Russian politician and military leader (1528–1583)

Prince Andrey Mikhailovich Kurbsky (Note: Also transcribed as Andrei Kurbskii. Андрей Михайлович Курбский. Andriej Michajłowicz Kurbski.) (1528? (Note: Based on the attribution of The History to Kurbsky, which proponents accept, but skeptics reject.)–1583) was a Russian political figure, military leader, and political philosopher, known as an intimate friend and then a leading political opponent of the Russian tsar Ivan the Terrible. He defected to the Grand Duchy of Lithuania around 1564, in the midst of the Livonian War.

Kurbsky purported correspondence with tsar Ivan provides a unique source for the history of 16th-century Russia, although the attribution to Kurbsky of these letters and other works has been debated in scholarly circles since 1971.

==Life==
Andrey Kurbsky was born in the village of Kurba near Yaroslavl. In a legal document from 9 October 1571, he spelt his own name in Latin letters as Andrej Kurpski manu proprija, while declaring "I am unable to write in Cyrillic." Given that all texts that have been preserved in his name or have been attributed to him have been written in Cyrillic, this has posed problems for proponents of authenticity. On the other hand, there is evidence that Kurbsky owned books, and proponents and skeptics agree that he could have dictated some texts to be written by someone else.

Based on the assumption that Kurbsky wrote the anonymous work The History of the Grand Prince of Moscow, several seemingly autobiographical details have been inferred from the text. For example, the unnamed author claims that he and his brother (who is not named) participated in the Siege of Kazan (1552) when he was "about twenty-four years old", leading proponents to conclude Andrey Kurbskii was born in 1528. But that is only correct if he wrote The History, and the Compilatory Version of The History does not describe the conquest of Kazan, so it might be an interpolation and not a fact from Kurbsky's own life. Boeck (2007) sought to demonstrate that the Full Version of The History was written later than the Compilatory Version, and that both borrowed significant amounts of text from the vita of Philip II, Metropolitan of Moscow, which was not written until after 1592 (at least 9 years after Kurbsky died in 1583).

During the Livonian War of 1558-1583, Kurbsky led the Russian troops against the Livonian fortress of Dorpat (in Russian sources Yuryev; today Tartu, Estonia), and was victorious (1558). After Ivan failed to renew his commission, Kurbsky defected to Lithuania on April 30, 1564, citing impending repressions as his reason.
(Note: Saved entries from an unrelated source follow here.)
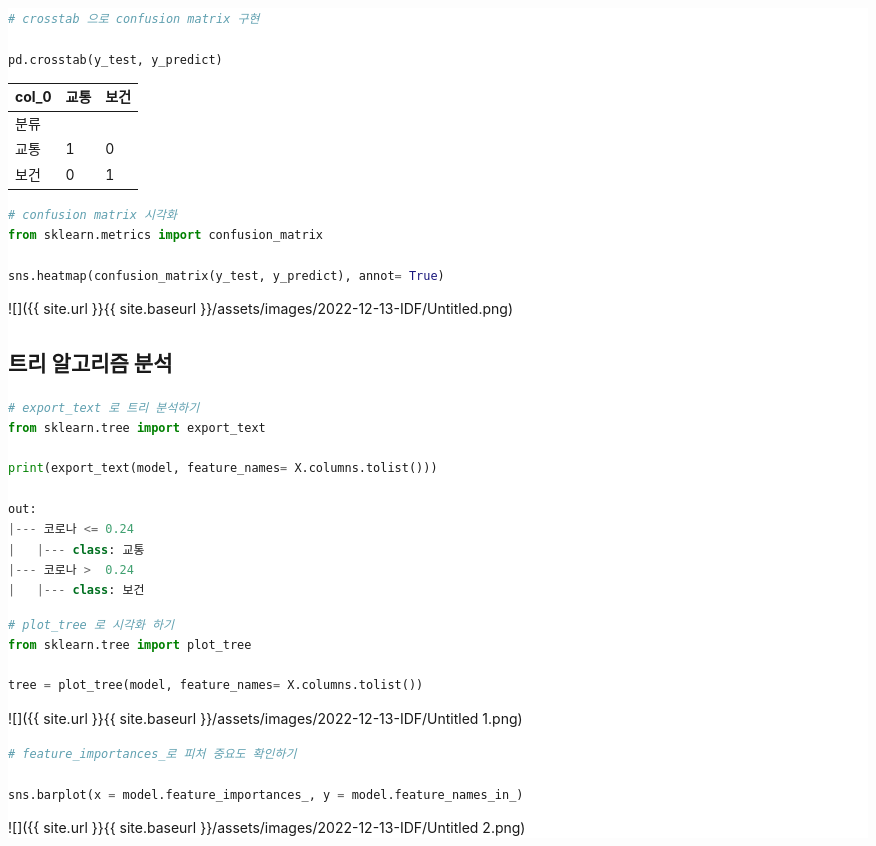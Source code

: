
 ```python
# crosstab 으로 confusion matrix 구현

pd.crosstab(y_test, y_predict)
```

| col_0 | 교통 | 보건 |
| --- | --- | --- |
| 분류 |  |  |
| 교통 | 1 | 0 |
| 보건 | 0 | 1 |

```python
# confusion matrix 시각화
from sklearn.metrics import confusion_matrix

sns.heatmap(confusion_matrix(y_test, y_predict), annot= True)
```

![]({{ site.url }}{{ site.baseurl }}/assets/images/2022-12-13-IDF/Untitled.png)

## 트리 알고리즘 분석

```python
# export_text 로 트리 분석하기
from sklearn.tree import export_text

print(export_text(model, feature_names= X.columns.tolist()))

out:
|--- 코로나 <= 0.24
|   |--- class: 교통
|--- 코로나 >  0.24
|   |--- class: 보건
```

```python
# plot_tree 로 시각화 하기
from sklearn.tree import plot_tree

tree = plot_tree(model, feature_names= X.columns.tolist())
```

![]({{ site.url }}{{ site.baseurl }}/assets/images/2022-12-13-IDF/Untitled 1.png)

```python
# feature_importances_로 피처 중요도 확인하기

sns.barplot(x = model.feature_importances_, y = model.feature_names_in_)
```

![]({{ site.url }}{{ site.baseurl }}/assets/images/2022-12-13-IDF/Untitled 2.png)
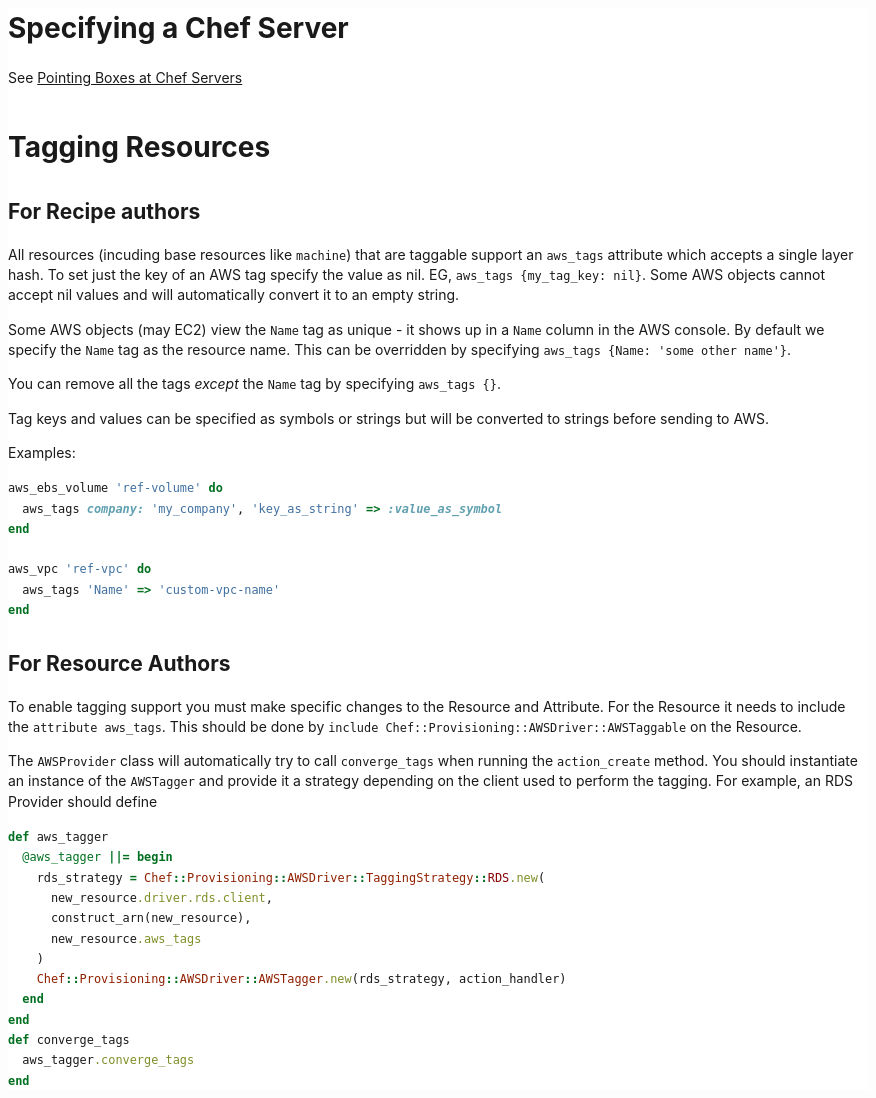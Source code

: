 # Specifying a Chef Server

See [Pointing Boxes at Chef Servers](https://github.com/chef/chef-provisioning/blob/master/README.md#pointing-boxes-at-chef-servers)

# Tagging Resources

## For Recipe authors

All resources (incuding base resources like `machine`) that are taggable support an `aws_tags` attribute which accepts a single layer hash.  To set just the key of an AWS tag specify the value as nil.  EG, `aws_tags {my_tag_key: nil}`.  Some AWS objects cannot accept nil values and will automatically convert it to an empty string.

Some AWS objects (may EC2) view the `Name` tag as unique - it shows up in a `Name` column in the AWS console.  By default we specify the `Name` tag as the resource name.  This can be overridden by specifying `aws_tags {Name: 'some other name'}`.

You can remove all the tags _except_ the `Name` tag by specifying `aws_tags {}`.

Tag keys and values can be specified as symbols or strings but will be converted to strings before sending to AWS.

Examples:

```ruby
aws_ebs_volume 'ref-volume' do
  aws_tags company: 'my_company', 'key_as_string' => :value_as_symbol
end

aws_vpc 'ref-vpc' do
  aws_tags 'Name' => 'custom-vpc-name'
end
```

## For Resource Authors

To enable tagging support you must make specific changes to the Resource and Attribute.  For the Resource it needs to include the `attribute aws_tags`.  This should be done by `include Chef::Provisioning::AWSDriver::AWSTaggable` on the Resource.

The `AWSProvider` class will automatically try to call `converge_tags` when running the `action_create` method.  You should instantiate an instance of the `AWSTagger` and provide it a strategy depending on the client used to perform the tagging.  For example, an RDS Provider should define

```ruby
def aws_tagger
  @aws_tagger ||= begin
    rds_strategy = Chef::Provisioning::AWSDriver::TaggingStrategy::RDS.new(
      new_resource.driver.rds.client,
      construct_arn(new_resource),
      new_resource.aws_tags
    )
    Chef::Provisioning::AWSDriver::AWSTagger.new(rds_strategy, action_handler)
  end
end
def converge_tags
  aws_tagger.converge_tags
end
```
Later the same year he led a Polish-Lithuanian army against Russia and devastated the region of Velikie Luki. As a reward, Sigismund II August, king of the Polish–Lithuanian Commonwealth, gave him the town of Kovel in Volhynia (now in Ukraine), where he lived peacefully, defending his Orthodox subjects from Polish encroachments. Kurbsky thus became the first prominent Russian political emigre.
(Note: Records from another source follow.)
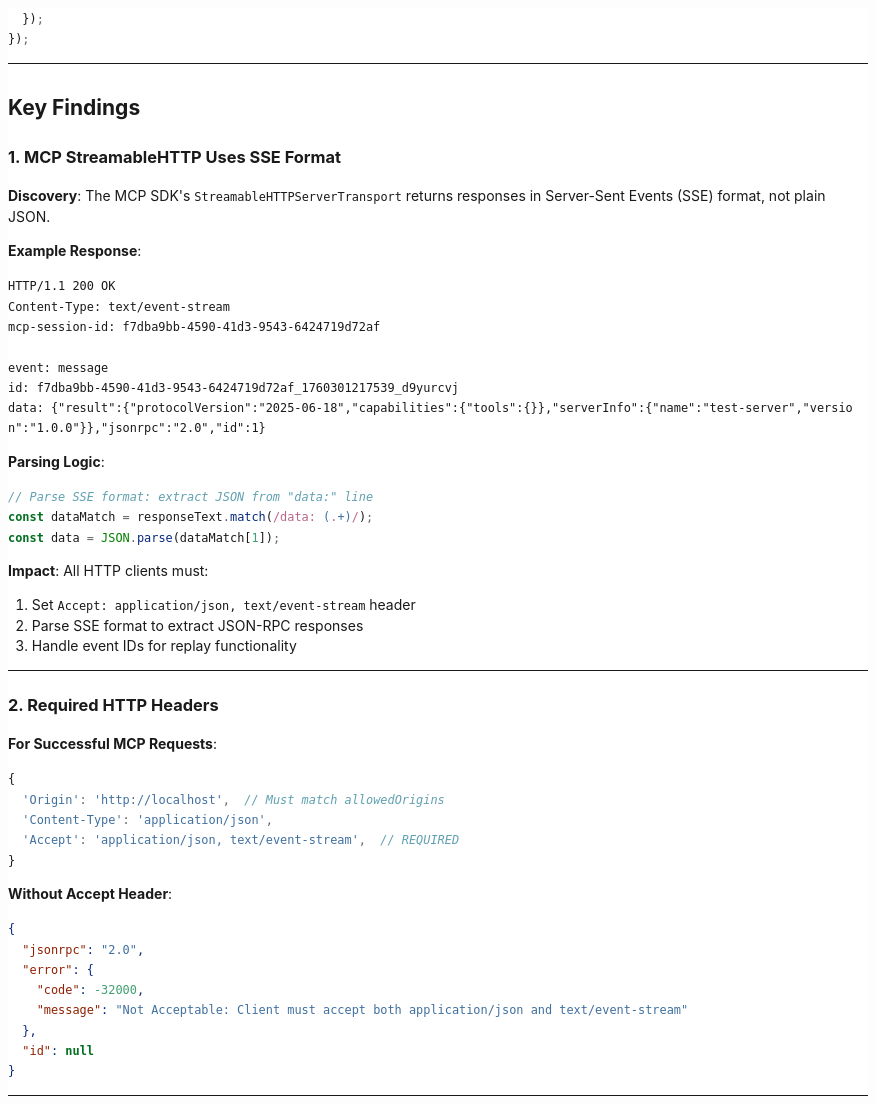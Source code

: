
 ```typescript
  });
});
```

---

## Key Findings

### 1. MCP StreamableHTTP Uses SSE Format

**Discovery**: The MCP SDK's `StreamableHTTPServerTransport` returns responses in Server-Sent Events (SSE) format, not plain JSON.

**Example Response**:
```
HTTP/1.1 200 OK
Content-Type: text/event-stream
mcp-session-id: f7dba9bb-4590-41d3-9543-6424719d72af

event: message
id: f7dba9bb-4590-41d3-9543-6424719d72af_1760301217539_d9yurcvj
data: {"result":{"protocolVersion":"2025-06-18","capabilities":{"tools":{}},"serverInfo":{"name":"test-server","version":"1.0.0"}},"jsonrpc":"2.0","id":1}
```

**Parsing Logic**:
```typescript
// Parse SSE format: extract JSON from "data:" line
const dataMatch = responseText.match(/data: (.+)/);
const data = JSON.parse(dataMatch[1]);
```

**Impact**: All HTTP clients must:
1. Set `Accept: application/json, text/event-stream` header
2. Parse SSE format to extract JSON-RPC responses
3. Handle event IDs for replay functionality

---

### 2. Required HTTP Headers

**For Successful MCP Requests**:
```typescript
{
  'Origin': 'http://localhost',  // Must match allowedOrigins
  'Content-Type': 'application/json',
  'Accept': 'application/json, text/event-stream',  // REQUIRED
}
```

**Without Accept Header**:
```json
{
  "jsonrpc": "2.0",
  "error": {
    "code": -32000,
    "message": "Not Acceptable: Client must accept both application/json and text/event-stream"
  },
  "id": null
}
```

---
Kurbsky is best remembered for a series of vitriolic letters he exchanged with the tsar between 1564 and 1579. In 1573, he wrote a political pamphlet, which voiced the former independent princeling's disapproval of Ivan's slide towards absolutism. In his writings, Kurbsky blames the tsar for a number of pathologically cruel crimes, but historians still disagree as to whether his claims should be given credit. Kurbsky's language is remarkable for an abundance of foreign loan-words, especially from Latin, which he had mastered abroad.

Kurbsky's third marriage, late in life, was to Alexandra Petrovna Semashko. She raised their son Dmitri Kurbsky (Krupski), after his father died (1583) when he was one year old. Dmitrii went on to become a statesman in the grand duchy of Lithuania, and converted from Orthodoxy to Catholicism.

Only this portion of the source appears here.